I found Thomas Hardy a difficult author when I last read his books. The very first few start off as rural idylls, but each successive work is bleaker than its predecessor. Until you get to ‘Tess’ and ‘Jude’, which are so dark.
Hardy was a great writer, his prose was unmatched, but I found the unremitting darkness soul-destroying in the end, and I no longer go near his books. Give me Dickens or Evelyn Waugh, or Irvine Welsh or Christopher Brookmyre from the current generation of Scottish writers.
I’ve got Claire Tomalin’s biography of him somewhere. It’s subtitled ‘A Time-Torn Man’. It might be a way back for you. Basically he wrote about the transition (as we would say today) from an agrarian society to an industrial one.

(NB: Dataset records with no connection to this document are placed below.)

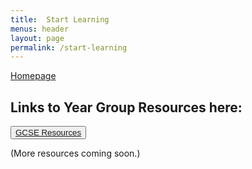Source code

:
 ```yaml
---
title:  Start Learning
menus: header
layout: page
permalink: /start-learning
---
```

[Homepage](/)

## Links to Year Group Resources here:

<button class="btn btn-dark btn-lg">[GCSE Resources](/gcse-resources)</button>

(More resources coming soon.)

The way he sets up the choices one faces appeals to me. For instance in Jude, Arabella the lusty farm girl attracts Jude, but so too does modern girl Sue Brideshead, from the city.
Though I’m not an English scholar, I have a feeling that he might have been the Irvine Welsh of his day, a bright country boy who became a celeb through his writing, eventually hobnobbing with royalty and London society, and with a house in Paddington as well as ‘Casterbridge’.
Anyway, a highly recommended biog for anyone interested.
Thank you, Christopher. I have heard good things of Claire Tomalin’s Hardy biography, but I don’t think that anything could help me readjust to the bleakness of Hardy’s imagined world.
If I want to experience dark things, I think that I’m better getting them from Solti’s masterful ‘Ring’ recording!
I’m about half way through this and it’s just ok. I was hoping for more details about his collaboration with Elton and insights into so many of the famous tunes they wrote together but it’s not here. Rather, it’s about a lot of the celebs he has met, the drinking, partying etc. Some stories are interesting, others less so. The advertising blurb is a bit misleading - I don’t know what some of the celebs were on when they read this!
He is on Graham Norton on Friday night - I hope that’s a bit more interesting.
I wrote a colllege paper comparing Hardy (Tess) to Lawrence (The Rainbow I think). Overall, I’ve read 4 of the big 5. Someday I’ll get around to Far From the Madding Crowd, but you’re right. I’ll have to be in the mood.